**REQUIREMENT**
Your answer should be every line below that includes the word "number".

- - -

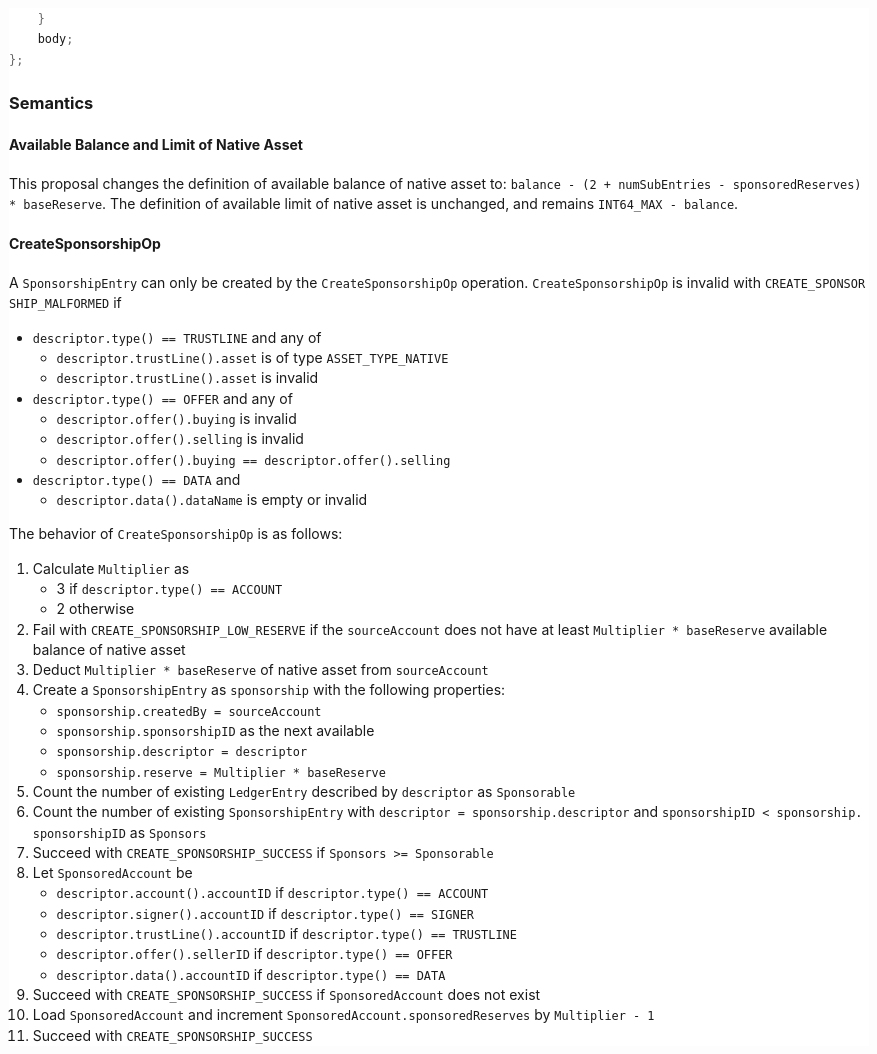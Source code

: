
 ```c++
    }
    body;
};
```

### Semantics

#### Available Balance and Limit of Native Asset
This proposal changes the definition of available balance of native asset to:
`balance - (2 + numSubEntries - sponsoredReserves) * baseReserve`. The
definition of available limit of native asset is unchanged, and remains
`INT64_MAX - balance`.

#### CreateSponsorshipOp
A `SponsorshipEntry` can only be created by the `CreateSponsorshipOp` operation.
`CreateSponsorshipOp` is invalid with `CREATE_SPONSORSHIP_MALFORMED` if

- `descriptor.type() == TRUSTLINE` and any of
    - `descriptor.trustLine().asset` is of type `ASSET_TYPE_NATIVE`
    - `descriptor.trustLine().asset` is invalid
- `descriptor.type() == OFFER` and any of
    - `descriptor.offer().buying` is invalid
    - `descriptor.offer().selling` is invalid
    - `descriptor.offer().buying == descriptor.offer().selling`
- `descriptor.type() == DATA` and
    - `descriptor.data().dataName` is empty or invalid

The behavior of `CreateSponsorshipOp` is as follows:

1. Calculate `Multiplier` as
    - 3 if `descriptor.type() == ACCOUNT`
    - 2 otherwise
2. Fail with `CREATE_SPONSORSHIP_LOW_RESERVE` if the `sourceAccount` does not
   have at least `Multiplier * baseReserve` available balance of native asset
3. Deduct `Multiplier * baseReserve` of native asset from `sourceAccount`
4. Create a `SponsorshipEntry` as `sponsorship` with the following properties:
    - `sponsorship.createdBy = sourceAccount`
    - `sponsorship.sponsorshipID` as the next available
    - `sponsorship.descriptor = descriptor`
    - `sponsorship.reserve = Multiplier * baseReserve`
5. Count the number of existing `LedgerEntry` described by `descriptor` as
   `Sponsorable`
6. Count the number of existing `SponsorshipEntry` with
   `descriptor = sponsorship.descriptor` and
   `sponsorshipID < sponsorship.sponsorshipID` as `Sponsors`
7. Succeed with `CREATE_SPONSORSHIP_SUCCESS` if `Sponsors >= Sponsorable`
8. Let `SponsoredAccount` be
    - `descriptor.account().accountID` if `descriptor.type() == ACCOUNT`
    - `descriptor.signer().accountID` if `descriptor.type() == SIGNER`
    - `descriptor.trustLine().accountID` if `descriptor.type() == TRUSTLINE`
    - `descriptor.offer().sellerID` if `descriptor.type() == OFFER`
    - `descriptor.data().accountID` if `descriptor.type() == DATA`
9. Succeed with `CREATE_SPONSORSHIP_SUCCESS` if `SponsoredAccount` does not
   exist
10. Load `SponsoredAccount` and increment `SponsoredAccount.sponsoredReserves`
    by `Multiplier - 1`
11. Succeed with `CREATE_SPONSORSHIP_SUCCESS`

- - -

**ANSWER TO THE EXERCISE**
5. Count the number of existing `LedgerEntry` described by `descriptor` as
6. Count the number of existing `SponsorshipEntry` with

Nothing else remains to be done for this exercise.